3. Key Data Structures:

• Min Heap (pq): Maintains valid intervals ordered by size. Each element is (size, right_endpoint)
• Pointer (i): Tracks the next unprocessed interval to avoid redundant checks
• Answer Array (ans): Stores results in original query order using the preserved index j

The algorithm efficiently processes each interval and query exactly once, leveraging the sorted order to maintain only the relevant intervals in memory at any given time.

Example Walkthrough

Let's walk through a concrete example to illustrate the solution approach.

Input:

• intervals = [[1, 4], [2, 3], [3, 6], [5, 7]]
• queries = [4, 2, 6, 3]

Step 1: Preprocessing

First, sort intervals by left endpoint:

• intervals = [[1, 4], [2, 3], [3, 6], [5, 7]] (already sorted)

Create query tuples with original indices and sort by value:

• Original: queries = [4, 2, 6, 3] with indices [0, 1, 2, 3]
• Query tuples: [(4, 0), (2, 1), (6, 2), (3, 3)]
• Sorted: [(2, 1), (3, 3), (4, 0), (6, 2)]

Initialize answer array: ans = [-1, -1, -1, -1]

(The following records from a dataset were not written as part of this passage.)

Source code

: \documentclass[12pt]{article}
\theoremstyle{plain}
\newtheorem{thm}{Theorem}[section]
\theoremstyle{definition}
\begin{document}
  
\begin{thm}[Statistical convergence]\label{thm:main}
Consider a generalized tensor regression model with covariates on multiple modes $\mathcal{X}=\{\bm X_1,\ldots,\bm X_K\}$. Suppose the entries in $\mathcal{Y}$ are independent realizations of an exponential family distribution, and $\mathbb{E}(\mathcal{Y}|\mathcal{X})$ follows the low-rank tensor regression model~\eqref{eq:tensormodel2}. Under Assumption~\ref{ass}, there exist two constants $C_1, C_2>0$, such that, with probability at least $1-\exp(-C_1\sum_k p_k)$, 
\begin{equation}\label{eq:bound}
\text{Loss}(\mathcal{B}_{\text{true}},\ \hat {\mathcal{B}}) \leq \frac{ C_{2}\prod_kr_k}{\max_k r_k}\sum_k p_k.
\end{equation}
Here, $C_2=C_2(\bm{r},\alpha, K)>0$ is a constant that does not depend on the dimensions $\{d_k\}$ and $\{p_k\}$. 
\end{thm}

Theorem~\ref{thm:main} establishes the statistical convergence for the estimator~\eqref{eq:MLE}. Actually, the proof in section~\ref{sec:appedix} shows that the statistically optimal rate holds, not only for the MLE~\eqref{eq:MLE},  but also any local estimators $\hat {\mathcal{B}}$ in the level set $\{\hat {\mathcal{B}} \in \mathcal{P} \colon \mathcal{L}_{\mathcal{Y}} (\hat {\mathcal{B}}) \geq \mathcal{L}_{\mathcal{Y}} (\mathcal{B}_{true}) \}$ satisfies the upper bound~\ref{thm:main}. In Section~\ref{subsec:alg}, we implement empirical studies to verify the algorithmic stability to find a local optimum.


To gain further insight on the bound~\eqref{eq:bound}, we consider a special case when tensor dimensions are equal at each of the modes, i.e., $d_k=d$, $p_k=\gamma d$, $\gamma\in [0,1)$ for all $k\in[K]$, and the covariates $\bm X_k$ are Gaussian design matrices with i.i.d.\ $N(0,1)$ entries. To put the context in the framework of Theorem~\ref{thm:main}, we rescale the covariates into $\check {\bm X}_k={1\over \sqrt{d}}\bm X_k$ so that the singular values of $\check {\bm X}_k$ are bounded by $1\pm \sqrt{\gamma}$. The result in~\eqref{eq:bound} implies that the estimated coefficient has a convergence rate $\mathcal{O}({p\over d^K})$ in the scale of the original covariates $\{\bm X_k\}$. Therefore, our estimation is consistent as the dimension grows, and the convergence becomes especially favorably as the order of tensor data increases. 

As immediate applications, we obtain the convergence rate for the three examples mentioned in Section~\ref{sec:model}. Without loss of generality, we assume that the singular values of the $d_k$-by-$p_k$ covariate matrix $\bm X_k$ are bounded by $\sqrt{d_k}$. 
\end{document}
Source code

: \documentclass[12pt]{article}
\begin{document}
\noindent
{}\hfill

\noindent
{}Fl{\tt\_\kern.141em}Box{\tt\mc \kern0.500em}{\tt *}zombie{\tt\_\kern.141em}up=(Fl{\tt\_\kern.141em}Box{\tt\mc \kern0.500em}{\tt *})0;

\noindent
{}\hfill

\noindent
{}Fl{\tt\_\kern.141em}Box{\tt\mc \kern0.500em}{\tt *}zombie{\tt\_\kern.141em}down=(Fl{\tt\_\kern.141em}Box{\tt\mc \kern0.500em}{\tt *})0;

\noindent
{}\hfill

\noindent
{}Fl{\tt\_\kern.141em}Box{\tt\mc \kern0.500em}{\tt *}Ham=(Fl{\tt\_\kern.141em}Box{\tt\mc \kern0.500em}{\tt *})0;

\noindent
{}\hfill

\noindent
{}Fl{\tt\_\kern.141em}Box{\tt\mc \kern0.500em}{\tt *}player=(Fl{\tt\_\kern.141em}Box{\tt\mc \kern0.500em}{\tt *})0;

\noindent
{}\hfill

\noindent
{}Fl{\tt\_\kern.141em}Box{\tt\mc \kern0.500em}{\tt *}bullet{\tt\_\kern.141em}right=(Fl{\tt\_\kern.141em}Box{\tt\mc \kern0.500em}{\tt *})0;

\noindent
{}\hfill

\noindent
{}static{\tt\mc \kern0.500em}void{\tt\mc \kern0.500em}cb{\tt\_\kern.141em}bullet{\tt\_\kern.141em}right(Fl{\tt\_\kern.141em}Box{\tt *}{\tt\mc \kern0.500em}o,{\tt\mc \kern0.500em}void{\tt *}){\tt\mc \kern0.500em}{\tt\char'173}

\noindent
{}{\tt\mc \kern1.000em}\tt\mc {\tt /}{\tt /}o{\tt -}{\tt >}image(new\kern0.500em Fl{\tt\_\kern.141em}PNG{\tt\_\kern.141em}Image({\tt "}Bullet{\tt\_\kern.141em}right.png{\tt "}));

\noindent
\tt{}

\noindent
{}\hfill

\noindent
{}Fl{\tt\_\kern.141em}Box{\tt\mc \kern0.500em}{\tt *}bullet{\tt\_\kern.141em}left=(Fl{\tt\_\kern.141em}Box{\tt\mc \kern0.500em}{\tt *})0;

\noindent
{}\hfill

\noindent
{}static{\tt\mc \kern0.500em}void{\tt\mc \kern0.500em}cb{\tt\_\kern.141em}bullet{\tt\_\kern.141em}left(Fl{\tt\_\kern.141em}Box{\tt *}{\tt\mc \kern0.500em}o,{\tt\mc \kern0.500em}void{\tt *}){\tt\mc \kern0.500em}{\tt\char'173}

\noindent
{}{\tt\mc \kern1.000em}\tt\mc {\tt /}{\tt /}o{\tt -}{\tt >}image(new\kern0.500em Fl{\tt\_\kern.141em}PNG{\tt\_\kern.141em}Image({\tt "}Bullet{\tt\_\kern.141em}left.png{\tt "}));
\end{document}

Step 2: Process Sorted Queries

Initialize: i = 0, pq = [] (min heap)

Query (2, 1): value = 2, original index = 1

• Add intervals with left ≤ 2:
  • [1, 4]: size = 4, add (4, 4) to heap
  • [2, 3]: size = 2, add (2, 3) to heap
• Heap state: [(2, 3), (4, 4)]
• Remove intervals with right < 2: none
• Smallest valid interval: size = 2
• ans[1] = 2

Query (3, 3): value = 3, original index = 3

• Add intervals with left ≤ 3:
  • [3, 6]: size = 4, add (4, 6) to heap
• Heap state: [(2, 3), (4, 4), (4, 6)]
• Remove intervals with right < 3: none
• Smallest valid interval: size = 2 (from interval [2, 3])
• ans[3] = 2

Query (4, 0): value = 4, original index = 0

• Add intervals with left ≤ 4: none (all processed)
• Heap state: [(2, 3), (4, 4), (4, 6)]
• Remove intervals with right < 4:
  • Remove (2, 3) since right endpoint 3 < 4
• Heap state: [(4, 4), (4, 6)]
• Smallest valid interval: size = 4 (from interval [1, 4])
• ans[0] = 4

Query (6, 2): value = 6, original index = 2

• Add intervals with left ≤ 6:
  • [5, 7]: size = 3, add (3, 7) to heap
• Heap state: [(3, 7), (4, 4), (4, 6)]
• Remove intervals with right < 6:
  • Remove (4, 4) since right endpoint 4 < 6
• Heap state: [(3, 7), (4, 6)]
• Smallest valid interval: size = 3 (from interval [5, 7])
• ans[2] = 3

Step 3: Return Result

Final answer array: ans = [4, 2, 3, 2]

This corresponds to:

• queries[0] = 4: smallest containing interval is [1, 4] with size 4
• queries[1] = 2: smallest containing interval is [2, 3] with size 2
• queries[2] = 6: smallest containing interval is [5, 7] with size 3
• queries[3] = 3: smallest containing interval is [2, 3] with size 2

The key insight demonstrated is how sorting queries allows us to incrementally maintain only the relevant intervals in the heap, efficiently finding the smallest valid interval for each query.

Solution Implementation

Time and Space Complexity

Time Complexity: O(n × log n + m × log m)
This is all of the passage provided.